--- TASK STATEMENT ---
Scan the material below for the string "得到编码后的字符串", and copy every line where it shows up.

-- Opening Marker --

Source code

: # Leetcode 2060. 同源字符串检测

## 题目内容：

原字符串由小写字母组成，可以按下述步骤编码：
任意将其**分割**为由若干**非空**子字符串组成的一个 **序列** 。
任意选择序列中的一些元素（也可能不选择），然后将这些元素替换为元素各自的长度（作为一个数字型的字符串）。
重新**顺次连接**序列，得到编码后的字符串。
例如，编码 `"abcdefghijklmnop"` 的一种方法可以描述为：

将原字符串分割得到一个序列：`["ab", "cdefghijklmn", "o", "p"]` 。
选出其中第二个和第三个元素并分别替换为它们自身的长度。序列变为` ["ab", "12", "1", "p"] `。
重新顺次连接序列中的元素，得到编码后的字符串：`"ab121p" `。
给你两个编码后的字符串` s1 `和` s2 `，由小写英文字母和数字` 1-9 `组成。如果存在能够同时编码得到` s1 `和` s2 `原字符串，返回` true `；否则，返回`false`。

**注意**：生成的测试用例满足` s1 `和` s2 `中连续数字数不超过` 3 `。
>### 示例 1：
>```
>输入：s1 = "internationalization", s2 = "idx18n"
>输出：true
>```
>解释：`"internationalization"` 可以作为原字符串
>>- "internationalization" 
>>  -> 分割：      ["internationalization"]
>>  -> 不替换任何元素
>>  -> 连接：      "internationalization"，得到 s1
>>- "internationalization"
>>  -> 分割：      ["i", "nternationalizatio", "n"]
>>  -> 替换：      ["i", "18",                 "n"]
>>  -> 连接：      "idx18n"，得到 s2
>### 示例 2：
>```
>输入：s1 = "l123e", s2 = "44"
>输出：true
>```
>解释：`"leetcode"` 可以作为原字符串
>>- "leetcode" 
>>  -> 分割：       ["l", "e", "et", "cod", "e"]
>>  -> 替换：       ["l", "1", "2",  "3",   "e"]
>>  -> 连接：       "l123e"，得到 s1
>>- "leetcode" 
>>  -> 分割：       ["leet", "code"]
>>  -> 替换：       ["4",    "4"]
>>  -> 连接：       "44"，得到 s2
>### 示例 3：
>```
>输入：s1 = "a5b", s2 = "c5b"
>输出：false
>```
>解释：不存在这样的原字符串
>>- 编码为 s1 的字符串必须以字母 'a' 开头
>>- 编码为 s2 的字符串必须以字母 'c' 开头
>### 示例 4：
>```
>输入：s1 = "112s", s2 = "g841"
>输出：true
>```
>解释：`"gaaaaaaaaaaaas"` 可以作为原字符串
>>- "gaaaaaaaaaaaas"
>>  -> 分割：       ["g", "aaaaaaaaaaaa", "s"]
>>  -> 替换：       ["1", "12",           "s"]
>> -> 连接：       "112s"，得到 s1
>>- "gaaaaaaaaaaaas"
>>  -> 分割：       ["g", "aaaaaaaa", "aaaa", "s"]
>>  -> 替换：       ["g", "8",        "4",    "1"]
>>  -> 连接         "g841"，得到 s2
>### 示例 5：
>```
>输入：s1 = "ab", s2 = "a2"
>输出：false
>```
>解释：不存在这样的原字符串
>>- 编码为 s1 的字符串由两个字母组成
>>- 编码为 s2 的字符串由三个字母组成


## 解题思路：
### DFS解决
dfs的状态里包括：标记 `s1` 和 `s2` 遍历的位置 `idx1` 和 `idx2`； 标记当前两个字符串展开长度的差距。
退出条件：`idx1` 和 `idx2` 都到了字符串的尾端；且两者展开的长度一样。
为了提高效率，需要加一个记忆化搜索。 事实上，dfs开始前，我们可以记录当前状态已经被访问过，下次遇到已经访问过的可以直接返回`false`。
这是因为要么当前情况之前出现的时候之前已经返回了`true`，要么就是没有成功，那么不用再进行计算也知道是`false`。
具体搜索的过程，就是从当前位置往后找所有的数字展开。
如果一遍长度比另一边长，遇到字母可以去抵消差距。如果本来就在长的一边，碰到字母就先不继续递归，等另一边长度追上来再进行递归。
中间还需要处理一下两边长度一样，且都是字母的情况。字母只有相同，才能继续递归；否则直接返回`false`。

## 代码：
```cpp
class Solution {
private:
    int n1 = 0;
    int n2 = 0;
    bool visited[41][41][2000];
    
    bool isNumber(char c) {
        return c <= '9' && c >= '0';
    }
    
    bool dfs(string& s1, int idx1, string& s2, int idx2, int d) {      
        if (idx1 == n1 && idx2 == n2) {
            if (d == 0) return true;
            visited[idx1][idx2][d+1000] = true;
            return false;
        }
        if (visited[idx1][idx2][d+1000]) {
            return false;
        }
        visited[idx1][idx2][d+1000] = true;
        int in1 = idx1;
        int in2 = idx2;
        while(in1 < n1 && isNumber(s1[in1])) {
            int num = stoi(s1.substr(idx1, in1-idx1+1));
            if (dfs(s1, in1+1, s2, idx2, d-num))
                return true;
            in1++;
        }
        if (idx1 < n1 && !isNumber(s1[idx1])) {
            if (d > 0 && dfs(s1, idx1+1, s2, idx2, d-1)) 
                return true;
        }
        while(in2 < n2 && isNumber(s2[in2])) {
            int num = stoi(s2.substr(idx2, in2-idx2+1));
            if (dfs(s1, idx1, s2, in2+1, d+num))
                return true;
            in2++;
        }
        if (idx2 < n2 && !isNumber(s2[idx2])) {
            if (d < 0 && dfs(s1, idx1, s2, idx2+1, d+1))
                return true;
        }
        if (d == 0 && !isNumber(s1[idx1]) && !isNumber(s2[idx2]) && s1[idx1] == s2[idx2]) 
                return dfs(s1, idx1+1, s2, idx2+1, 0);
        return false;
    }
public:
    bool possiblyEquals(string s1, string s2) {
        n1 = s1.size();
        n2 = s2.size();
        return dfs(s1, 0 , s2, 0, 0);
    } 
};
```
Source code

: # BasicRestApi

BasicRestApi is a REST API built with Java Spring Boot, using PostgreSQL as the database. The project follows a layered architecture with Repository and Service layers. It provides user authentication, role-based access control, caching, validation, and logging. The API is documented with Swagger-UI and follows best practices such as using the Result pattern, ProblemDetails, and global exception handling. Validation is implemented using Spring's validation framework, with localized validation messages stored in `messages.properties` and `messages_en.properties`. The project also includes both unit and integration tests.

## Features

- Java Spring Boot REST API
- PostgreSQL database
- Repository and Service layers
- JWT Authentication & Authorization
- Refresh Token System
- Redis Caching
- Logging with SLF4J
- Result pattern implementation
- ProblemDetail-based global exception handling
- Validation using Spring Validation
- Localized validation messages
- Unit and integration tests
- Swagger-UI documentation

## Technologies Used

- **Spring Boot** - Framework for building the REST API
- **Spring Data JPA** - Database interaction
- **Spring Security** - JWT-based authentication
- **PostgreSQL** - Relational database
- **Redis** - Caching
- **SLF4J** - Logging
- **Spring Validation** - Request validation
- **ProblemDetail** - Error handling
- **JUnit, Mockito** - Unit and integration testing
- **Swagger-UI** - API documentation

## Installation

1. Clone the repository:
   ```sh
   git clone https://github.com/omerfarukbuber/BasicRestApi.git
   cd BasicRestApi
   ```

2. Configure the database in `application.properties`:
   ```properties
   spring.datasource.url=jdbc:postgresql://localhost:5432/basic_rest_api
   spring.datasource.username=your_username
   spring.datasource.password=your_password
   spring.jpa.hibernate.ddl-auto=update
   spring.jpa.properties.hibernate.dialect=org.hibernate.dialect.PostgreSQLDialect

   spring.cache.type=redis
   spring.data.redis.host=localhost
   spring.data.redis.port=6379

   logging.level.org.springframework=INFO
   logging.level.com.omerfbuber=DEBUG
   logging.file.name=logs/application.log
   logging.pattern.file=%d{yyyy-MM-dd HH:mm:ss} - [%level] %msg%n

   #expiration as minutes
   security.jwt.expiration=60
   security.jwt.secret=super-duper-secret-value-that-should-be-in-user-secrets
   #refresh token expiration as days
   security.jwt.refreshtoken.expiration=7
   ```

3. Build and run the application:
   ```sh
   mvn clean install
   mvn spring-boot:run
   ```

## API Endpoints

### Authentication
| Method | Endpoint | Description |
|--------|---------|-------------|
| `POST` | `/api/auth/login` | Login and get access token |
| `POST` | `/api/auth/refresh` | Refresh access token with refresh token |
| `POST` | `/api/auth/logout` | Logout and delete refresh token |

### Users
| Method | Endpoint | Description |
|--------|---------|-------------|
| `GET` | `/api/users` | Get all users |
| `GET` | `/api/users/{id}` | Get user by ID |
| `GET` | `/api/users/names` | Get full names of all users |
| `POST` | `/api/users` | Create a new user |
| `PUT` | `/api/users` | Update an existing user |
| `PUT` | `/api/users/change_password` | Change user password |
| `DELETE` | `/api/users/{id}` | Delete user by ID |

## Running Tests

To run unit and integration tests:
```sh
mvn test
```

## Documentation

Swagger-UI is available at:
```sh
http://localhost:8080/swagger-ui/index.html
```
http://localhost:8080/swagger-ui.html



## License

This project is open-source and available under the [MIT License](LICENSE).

-- Closing Marker --

--- ANSWER SPACE ---
重新**顺次连接**序列，得到编码后的字符串。
重新顺次连接序列中的元素，得到编码后的字符串：`"ab121p" `。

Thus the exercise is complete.